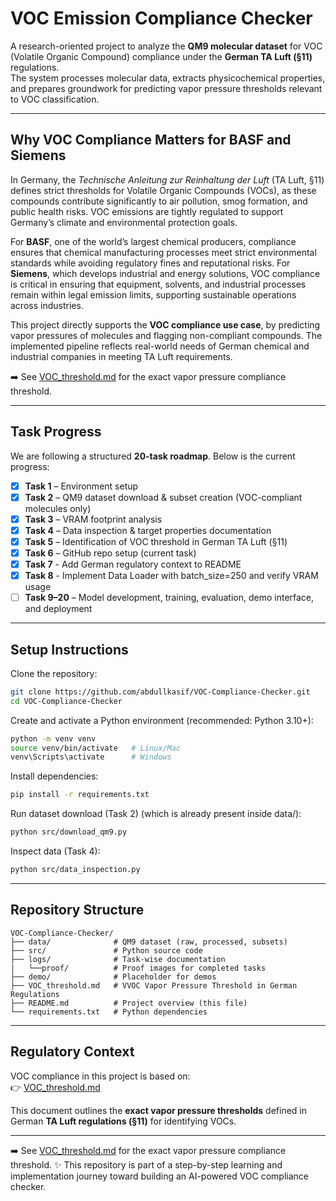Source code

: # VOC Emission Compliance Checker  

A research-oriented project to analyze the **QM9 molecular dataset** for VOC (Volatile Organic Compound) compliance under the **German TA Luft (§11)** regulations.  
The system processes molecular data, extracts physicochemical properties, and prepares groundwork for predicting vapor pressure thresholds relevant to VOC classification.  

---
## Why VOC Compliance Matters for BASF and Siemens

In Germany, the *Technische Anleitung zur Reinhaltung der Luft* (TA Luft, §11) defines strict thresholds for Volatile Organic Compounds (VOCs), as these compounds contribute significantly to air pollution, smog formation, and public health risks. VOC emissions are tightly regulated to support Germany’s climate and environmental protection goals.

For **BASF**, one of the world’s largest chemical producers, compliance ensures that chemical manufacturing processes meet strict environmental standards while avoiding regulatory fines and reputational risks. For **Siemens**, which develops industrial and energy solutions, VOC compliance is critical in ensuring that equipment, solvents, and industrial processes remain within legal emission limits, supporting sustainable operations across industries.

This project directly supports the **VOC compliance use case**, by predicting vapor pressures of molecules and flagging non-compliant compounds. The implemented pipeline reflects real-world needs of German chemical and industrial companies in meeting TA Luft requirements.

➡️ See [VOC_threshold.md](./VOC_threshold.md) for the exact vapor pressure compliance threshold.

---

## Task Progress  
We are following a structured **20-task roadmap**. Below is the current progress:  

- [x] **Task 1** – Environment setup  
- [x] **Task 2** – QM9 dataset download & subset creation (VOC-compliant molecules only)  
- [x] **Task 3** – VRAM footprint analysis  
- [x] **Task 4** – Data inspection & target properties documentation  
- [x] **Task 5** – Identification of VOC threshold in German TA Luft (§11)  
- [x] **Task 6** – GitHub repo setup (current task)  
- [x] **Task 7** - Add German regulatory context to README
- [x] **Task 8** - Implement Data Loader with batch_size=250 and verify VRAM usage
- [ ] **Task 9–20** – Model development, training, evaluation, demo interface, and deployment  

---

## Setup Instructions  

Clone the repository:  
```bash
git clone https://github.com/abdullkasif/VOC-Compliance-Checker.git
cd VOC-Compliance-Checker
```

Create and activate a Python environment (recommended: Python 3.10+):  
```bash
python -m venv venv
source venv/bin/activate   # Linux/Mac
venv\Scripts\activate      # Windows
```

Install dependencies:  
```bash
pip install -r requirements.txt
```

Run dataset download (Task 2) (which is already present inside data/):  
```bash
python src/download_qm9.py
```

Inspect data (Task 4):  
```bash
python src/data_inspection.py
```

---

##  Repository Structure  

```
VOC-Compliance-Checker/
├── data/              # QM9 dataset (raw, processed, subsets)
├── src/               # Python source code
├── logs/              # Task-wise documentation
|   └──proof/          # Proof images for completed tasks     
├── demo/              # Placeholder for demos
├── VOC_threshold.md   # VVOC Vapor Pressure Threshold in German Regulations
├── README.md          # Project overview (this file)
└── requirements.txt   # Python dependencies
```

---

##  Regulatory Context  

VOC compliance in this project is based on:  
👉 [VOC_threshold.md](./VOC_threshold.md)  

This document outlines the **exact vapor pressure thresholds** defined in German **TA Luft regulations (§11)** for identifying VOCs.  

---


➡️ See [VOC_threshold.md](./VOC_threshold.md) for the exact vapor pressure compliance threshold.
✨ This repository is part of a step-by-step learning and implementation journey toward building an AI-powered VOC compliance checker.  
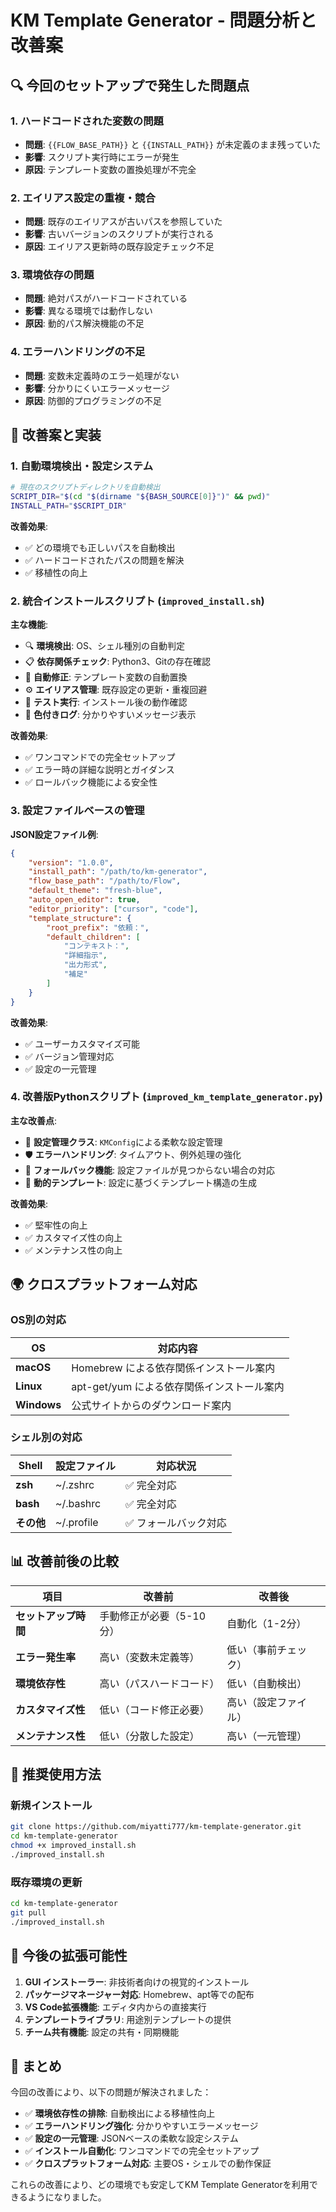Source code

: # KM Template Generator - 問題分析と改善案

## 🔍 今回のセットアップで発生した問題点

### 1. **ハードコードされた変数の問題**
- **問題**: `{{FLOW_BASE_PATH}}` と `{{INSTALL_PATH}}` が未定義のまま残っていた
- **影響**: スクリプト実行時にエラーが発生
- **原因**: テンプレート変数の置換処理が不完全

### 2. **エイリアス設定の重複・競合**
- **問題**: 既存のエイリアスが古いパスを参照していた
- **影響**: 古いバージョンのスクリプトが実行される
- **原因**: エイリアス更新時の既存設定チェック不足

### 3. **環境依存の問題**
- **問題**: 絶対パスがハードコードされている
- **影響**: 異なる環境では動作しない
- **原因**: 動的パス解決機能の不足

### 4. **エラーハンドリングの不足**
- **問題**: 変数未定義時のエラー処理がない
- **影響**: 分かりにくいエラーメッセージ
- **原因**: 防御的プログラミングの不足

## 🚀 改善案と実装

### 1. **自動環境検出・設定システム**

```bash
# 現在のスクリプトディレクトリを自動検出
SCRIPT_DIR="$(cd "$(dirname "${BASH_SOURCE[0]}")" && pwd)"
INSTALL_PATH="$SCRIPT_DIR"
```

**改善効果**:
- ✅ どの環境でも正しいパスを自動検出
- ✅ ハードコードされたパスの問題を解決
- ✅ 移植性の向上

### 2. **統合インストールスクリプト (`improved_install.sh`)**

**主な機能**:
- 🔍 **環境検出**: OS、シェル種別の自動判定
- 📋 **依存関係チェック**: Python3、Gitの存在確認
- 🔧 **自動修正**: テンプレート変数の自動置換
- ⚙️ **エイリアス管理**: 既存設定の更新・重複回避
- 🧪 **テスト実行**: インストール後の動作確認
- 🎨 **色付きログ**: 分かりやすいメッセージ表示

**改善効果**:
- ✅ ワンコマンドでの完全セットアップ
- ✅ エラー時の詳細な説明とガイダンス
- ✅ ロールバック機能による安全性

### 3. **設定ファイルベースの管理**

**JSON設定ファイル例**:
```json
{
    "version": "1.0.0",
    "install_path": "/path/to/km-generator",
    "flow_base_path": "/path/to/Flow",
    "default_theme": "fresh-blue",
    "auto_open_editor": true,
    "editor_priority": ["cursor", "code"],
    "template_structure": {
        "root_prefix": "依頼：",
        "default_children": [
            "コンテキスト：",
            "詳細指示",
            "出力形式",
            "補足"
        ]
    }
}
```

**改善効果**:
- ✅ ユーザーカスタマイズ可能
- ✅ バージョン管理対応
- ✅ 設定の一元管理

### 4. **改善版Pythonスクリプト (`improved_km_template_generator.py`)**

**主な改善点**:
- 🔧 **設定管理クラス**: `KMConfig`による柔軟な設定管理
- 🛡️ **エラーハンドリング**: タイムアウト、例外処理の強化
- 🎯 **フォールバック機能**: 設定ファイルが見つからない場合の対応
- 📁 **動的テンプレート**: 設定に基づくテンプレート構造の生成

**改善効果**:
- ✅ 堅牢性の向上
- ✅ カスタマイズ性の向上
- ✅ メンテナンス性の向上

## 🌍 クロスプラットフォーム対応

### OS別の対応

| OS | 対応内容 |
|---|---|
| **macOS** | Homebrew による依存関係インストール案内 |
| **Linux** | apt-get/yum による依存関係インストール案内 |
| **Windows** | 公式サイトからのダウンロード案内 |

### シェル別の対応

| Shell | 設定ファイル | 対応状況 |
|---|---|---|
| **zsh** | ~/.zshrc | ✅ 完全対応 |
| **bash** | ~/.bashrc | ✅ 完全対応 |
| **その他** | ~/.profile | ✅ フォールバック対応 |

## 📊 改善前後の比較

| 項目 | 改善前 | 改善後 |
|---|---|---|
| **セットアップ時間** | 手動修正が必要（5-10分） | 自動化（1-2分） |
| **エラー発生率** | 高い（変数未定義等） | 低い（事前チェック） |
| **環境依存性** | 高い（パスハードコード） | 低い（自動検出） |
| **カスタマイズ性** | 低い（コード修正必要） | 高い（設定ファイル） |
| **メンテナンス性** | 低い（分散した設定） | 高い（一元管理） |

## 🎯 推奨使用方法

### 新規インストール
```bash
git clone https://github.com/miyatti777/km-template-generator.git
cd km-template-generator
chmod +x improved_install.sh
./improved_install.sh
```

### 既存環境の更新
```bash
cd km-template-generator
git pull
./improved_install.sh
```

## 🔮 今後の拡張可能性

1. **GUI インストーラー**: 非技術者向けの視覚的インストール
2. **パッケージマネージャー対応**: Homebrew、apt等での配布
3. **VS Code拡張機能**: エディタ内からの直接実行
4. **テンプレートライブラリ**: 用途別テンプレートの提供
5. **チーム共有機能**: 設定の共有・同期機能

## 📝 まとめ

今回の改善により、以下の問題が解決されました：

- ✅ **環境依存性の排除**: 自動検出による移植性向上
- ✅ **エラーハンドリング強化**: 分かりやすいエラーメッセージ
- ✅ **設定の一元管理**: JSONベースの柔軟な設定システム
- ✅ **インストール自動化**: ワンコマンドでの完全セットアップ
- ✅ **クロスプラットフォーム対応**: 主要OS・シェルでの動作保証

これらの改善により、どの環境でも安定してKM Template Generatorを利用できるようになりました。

★ ★ ★

_Exercise requirements_.
Please give an exact copy of the entries above, from the line with "設定ファイル | 対応状況 |" down to the line with "1. **GUI インストーラー**: 非技術者向けの視覚的インストール", inclusive, and nothing else.

_Written reply_.
| Shell | 設定ファイル | 対応状況 |
|---|---|---|
| **zsh** | ~/.zshrc | ✅ 完全対応 |
| **bash** | ~/.bashrc | ✅ 完全対応 |
| **その他** | ~/.profile | ✅ フォールバック対応 |

## 📊 改善前後の比較

| 項目 | 改善前 | 改善後 |
|---|---|---|
| **セットアップ時間** | 手動修正が必要（5-10分） | 自動化（1-2分） |
| **エラー発生率** | 高い（変数未定義等） | 低い（事前チェック） |
| **環境依存性** | 高い（パスハードコード） | 低い（自動検出） |
| **カスタマイズ性** | 低い（コード修正必要） | 高い（設定ファイル） |
| **メンテナンス性** | 低い（分散した設定） | 高い（一元管理） |

## 🎯 推奨使用方法

### 新規インストール
```bash
git clone https://github.com/miyatti777/km-template-generator.git
cd km-template-generator
chmod +x improved_install.sh
./improved_install.sh
```

### 既存環境の更新
```bash
cd km-template-generator
git pull
./improved_install.sh
```

## 🔮 今後の拡張可能性

1. **GUI インストーラー**: 非技術者向けの視覚的インストール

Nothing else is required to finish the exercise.